For many years now, the Schaeffler Group has been spearheading the field of surface and coating technology. The importance of this technology will continue to increase, especially due to growing product requirements in the industrial and automotive engineering sectors. The Group’s Surface Technology Center provides development engineers at Schaeffler with facilities and capacities, which open up new possibilities, in particular when it comes to combining different processes and materials. Here it is crucial to consider the overall system requirements placed on the specific rolling bearing. Moreover, the surface as a design element should be integrated in the development and product evolution process at an early stage. The Schaeffler Group’s Surface Technology Center enables both development work on a laboratory scale and its successful transfer to large-volume production processes.
Tribological coating systems – in other words, coating systems that are friction-optimized and wear-resistant – can be developed and implemented with the help of a PVD/PACVD development facility. The coating material is either in the form of a solid (PVD – Physical Vapor Deposition) or in the form of a gas (PACVD – Plasma Assisted Chemical Vapor Deposition) and is vaporized in a vacuum. In contrast to conventional coating methods, this environmentally friendly vacuum process enables unique compositions of different materials and coatings to be achieved.

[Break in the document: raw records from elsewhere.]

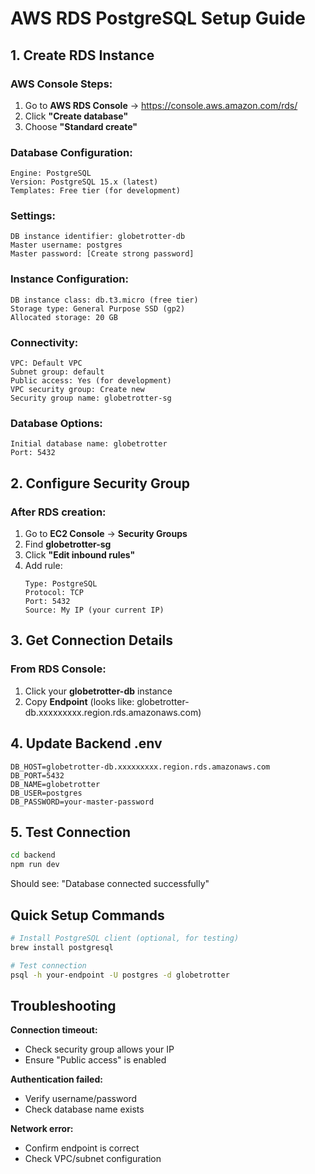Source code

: # AWS RDS PostgreSQL Setup Guide

## 1. Create RDS Instance

### AWS Console Steps:
1. Go to **AWS RDS Console** → https://console.aws.amazon.com/rds/
2. Click **"Create database"**
3. Choose **"Standard create"**

### Database Configuration:
```
Engine: PostgreSQL
Version: PostgreSQL 15.x (latest)
Templates: Free tier (for development)
```

### Settings:
```
DB instance identifier: globetrotter-db
Master username: postgres
Master password: [Create strong password]
```

### Instance Configuration:
```
DB instance class: db.t3.micro (free tier)
Storage type: General Purpose SSD (gp2)
Allocated storage: 20 GB
```

### Connectivity:
```
VPC: Default VPC
Subnet group: default
Public access: Yes (for development)
VPC security group: Create new
Security group name: globetrotter-sg
```

### Database Options:
```
Initial database name: globetrotter
Port: 5432
```

## 2. Configure Security Group

### After RDS creation:
1. Go to **EC2 Console** → **Security Groups**
2. Find **globetrotter-sg**
3. Click **"Edit inbound rules"**
4. Add rule:
   ```
   Type: PostgreSQL
   Protocol: TCP
   Port: 5432
   Source: My IP (your current IP)
   ```

## 3. Get Connection Details

### From RDS Console:
1. Click your **globetrotter-db** instance
2. Copy **Endpoint** (looks like: globetrotter-db.xxxxxxxxx.region.rds.amazonaws.com)

## 4. Update Backend .env

```env
DB_HOST=globetrotter-db.xxxxxxxxx.region.rds.amazonaws.com
DB_PORT=5432
DB_NAME=globetrotter
DB_USER=postgres
DB_PASSWORD=your-master-password
```

## 5. Test Connection

```bash
cd backend
npm run dev
```

Should see: "Database connected successfully"

## Quick Setup Commands

```bash
# Install PostgreSQL client (optional, for testing)
brew install postgresql

# Test connection
psql -h your-endpoint -U postgres -d globetrotter
```

## Troubleshooting

**Connection timeout:**
- Check security group allows your IP
- Ensure "Public access" is enabled

**Authentication failed:**
- Verify username/password
- Check database name exists

**Network error:**
- Confirm endpoint is correct
- Check VPC/subnet configuration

One example is Triondur® C coating. Developed especially for rolling bearing applications, this carbon-based adamantine coating system offers an extremely high level of protection against abrasive and adhesive wear, whilst reducing friction to a minimum. Dry friction against steel is up to 80 percent lower. Even if only one friction surface is coated, the operating life of the entire tribological system is increased significantly. Due to its highly ductile coating structure, Triondur® C can withstand the high contact pressures that occur in rolling bearings. Typical applications include barrel rollers in spherical roller bearings for paper calenders, barrel rollers in axial spherical roller bearings for hydraulic motors and track rollers with coated outside diameters used in the printing industry.
There is also an electroplating facility that is used for developing environmentally acceptable and therefore customer and future-oriented anti-corrosion coatings. Part of the focus is now on developing coatings that are free from hexavalent chromium (Cr-VI) and comply with the stringent requirements of the new EU End-of-Life Vehicle Directive. Both development facilities also enable cost and function-oriented combinations of different vapor deposition methods and coating systems. This supports the build-up of comprehensive surface technology competence within the Schaeffler Group.
In conjunction with Schaeffler’s central R&D facilities where employees in the testing, basic research and calculation departments, together with the materials scientists provide comprehensive knowhow, the Surface Technology Center is synonymous with the rapid implementation of tailor-made, customer-oriented surface engineering solutions.